State how many lines in the records below contain the string "System", and give nothing besides that number.

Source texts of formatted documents
——————————

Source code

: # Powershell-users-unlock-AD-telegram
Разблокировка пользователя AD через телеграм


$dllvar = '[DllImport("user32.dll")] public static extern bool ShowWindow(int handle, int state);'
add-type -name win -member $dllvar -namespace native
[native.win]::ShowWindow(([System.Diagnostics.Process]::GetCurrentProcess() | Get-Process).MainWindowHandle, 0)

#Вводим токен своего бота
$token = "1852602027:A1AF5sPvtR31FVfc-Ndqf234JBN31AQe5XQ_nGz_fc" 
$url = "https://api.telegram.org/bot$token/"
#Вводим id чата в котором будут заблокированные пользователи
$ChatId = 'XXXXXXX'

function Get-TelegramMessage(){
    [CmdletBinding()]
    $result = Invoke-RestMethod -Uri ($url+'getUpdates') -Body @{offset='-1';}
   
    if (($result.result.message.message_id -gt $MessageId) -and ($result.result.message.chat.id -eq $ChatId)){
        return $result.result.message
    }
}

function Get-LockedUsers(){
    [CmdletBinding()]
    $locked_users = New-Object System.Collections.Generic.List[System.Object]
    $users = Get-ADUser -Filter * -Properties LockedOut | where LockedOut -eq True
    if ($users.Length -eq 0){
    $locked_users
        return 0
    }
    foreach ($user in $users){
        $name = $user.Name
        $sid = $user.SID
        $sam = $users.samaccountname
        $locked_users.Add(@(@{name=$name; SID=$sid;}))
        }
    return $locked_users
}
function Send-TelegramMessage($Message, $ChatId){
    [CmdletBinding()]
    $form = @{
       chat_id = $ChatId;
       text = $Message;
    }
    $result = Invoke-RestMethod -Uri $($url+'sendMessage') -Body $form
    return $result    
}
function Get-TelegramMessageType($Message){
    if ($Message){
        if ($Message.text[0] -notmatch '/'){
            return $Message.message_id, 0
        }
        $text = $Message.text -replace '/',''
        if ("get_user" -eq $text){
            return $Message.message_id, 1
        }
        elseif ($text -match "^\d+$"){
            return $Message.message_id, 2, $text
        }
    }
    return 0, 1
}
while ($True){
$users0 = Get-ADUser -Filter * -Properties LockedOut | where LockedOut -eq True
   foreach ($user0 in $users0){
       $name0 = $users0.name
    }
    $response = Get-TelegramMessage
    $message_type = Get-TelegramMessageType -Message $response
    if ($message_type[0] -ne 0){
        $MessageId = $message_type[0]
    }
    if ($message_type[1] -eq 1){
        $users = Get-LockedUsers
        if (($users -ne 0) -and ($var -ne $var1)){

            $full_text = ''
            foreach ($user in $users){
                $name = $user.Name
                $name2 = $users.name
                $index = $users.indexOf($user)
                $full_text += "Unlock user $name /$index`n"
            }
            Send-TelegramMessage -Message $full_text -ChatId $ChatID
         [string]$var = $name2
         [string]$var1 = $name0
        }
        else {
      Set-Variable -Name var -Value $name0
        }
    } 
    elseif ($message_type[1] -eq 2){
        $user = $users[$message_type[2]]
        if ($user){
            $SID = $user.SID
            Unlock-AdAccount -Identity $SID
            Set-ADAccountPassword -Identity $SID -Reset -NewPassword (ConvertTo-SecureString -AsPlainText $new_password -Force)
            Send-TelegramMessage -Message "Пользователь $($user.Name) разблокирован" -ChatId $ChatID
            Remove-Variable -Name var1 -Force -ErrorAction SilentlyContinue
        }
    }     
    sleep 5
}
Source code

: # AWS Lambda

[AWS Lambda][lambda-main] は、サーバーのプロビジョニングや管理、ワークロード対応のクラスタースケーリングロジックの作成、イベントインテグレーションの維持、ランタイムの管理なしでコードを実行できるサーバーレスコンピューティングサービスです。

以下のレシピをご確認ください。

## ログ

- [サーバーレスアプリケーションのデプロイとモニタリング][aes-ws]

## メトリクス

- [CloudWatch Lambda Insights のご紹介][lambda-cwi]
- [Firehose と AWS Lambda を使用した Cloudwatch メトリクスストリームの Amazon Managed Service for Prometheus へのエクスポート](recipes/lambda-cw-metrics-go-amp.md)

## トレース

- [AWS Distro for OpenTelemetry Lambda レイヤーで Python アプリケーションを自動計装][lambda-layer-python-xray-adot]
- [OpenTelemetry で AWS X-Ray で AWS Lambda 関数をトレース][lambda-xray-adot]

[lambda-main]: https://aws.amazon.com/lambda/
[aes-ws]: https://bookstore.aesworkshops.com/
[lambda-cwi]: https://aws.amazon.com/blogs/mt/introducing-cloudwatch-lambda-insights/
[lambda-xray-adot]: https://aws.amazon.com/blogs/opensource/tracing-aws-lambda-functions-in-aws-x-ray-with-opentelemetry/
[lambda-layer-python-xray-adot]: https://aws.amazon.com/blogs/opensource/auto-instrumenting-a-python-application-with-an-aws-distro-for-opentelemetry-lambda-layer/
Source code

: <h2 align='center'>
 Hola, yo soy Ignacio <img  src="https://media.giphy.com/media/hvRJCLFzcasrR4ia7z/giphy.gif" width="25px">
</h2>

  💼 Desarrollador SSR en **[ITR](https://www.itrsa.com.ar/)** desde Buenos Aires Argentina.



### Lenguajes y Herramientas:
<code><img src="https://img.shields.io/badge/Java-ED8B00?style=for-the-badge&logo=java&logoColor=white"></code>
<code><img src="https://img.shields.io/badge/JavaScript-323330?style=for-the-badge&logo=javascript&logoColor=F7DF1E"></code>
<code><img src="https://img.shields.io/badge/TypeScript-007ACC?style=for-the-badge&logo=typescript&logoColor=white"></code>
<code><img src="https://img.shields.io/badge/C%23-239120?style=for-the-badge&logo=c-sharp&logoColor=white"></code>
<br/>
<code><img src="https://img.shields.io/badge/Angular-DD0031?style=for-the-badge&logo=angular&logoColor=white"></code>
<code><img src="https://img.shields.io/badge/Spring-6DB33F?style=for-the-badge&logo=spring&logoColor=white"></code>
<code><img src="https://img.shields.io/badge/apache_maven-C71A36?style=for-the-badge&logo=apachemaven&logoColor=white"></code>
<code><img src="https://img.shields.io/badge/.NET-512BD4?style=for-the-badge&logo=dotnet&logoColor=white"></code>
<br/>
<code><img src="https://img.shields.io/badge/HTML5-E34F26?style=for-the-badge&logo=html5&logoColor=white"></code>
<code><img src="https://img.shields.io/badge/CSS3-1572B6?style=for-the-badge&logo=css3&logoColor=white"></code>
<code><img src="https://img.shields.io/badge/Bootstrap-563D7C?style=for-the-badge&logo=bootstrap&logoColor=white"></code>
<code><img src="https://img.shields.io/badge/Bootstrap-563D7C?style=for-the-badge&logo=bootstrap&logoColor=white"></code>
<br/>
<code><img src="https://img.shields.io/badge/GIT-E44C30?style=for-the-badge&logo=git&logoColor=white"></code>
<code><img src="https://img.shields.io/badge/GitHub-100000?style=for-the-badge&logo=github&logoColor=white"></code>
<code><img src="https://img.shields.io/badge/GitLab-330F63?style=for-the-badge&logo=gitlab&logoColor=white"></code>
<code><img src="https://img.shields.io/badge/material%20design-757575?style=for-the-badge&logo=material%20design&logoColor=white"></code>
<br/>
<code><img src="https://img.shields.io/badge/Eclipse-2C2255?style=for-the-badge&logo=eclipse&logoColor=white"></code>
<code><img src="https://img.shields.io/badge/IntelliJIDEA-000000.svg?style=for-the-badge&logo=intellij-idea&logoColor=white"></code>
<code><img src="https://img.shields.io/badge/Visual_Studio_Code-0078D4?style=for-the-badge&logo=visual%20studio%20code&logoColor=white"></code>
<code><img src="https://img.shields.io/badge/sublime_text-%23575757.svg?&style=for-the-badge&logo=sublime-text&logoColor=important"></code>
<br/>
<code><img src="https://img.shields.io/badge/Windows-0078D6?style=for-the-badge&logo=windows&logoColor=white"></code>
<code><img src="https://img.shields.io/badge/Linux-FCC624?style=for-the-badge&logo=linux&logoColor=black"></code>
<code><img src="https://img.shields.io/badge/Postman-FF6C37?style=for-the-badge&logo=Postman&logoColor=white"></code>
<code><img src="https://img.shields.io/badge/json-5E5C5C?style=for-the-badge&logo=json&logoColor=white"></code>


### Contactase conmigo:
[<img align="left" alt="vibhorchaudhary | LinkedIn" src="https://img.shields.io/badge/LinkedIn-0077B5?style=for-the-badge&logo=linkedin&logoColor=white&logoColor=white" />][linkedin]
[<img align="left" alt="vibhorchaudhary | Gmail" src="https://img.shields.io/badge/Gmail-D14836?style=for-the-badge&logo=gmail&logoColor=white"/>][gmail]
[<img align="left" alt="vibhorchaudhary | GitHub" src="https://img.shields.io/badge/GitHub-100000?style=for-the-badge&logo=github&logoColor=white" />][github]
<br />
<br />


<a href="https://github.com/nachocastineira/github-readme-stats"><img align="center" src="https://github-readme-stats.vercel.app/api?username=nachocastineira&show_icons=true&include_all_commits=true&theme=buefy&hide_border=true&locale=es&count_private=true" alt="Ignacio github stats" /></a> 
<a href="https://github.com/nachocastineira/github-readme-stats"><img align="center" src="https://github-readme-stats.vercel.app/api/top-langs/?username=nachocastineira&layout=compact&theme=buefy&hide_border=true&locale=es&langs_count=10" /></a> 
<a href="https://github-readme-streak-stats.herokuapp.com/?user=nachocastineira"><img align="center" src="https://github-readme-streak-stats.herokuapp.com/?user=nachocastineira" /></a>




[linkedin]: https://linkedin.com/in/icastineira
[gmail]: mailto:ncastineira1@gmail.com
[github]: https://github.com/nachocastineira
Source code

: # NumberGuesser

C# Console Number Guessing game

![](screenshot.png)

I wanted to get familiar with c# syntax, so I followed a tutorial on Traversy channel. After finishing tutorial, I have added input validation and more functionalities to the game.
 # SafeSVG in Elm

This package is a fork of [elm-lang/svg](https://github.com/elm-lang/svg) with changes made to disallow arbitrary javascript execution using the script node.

——————————

Result below -
2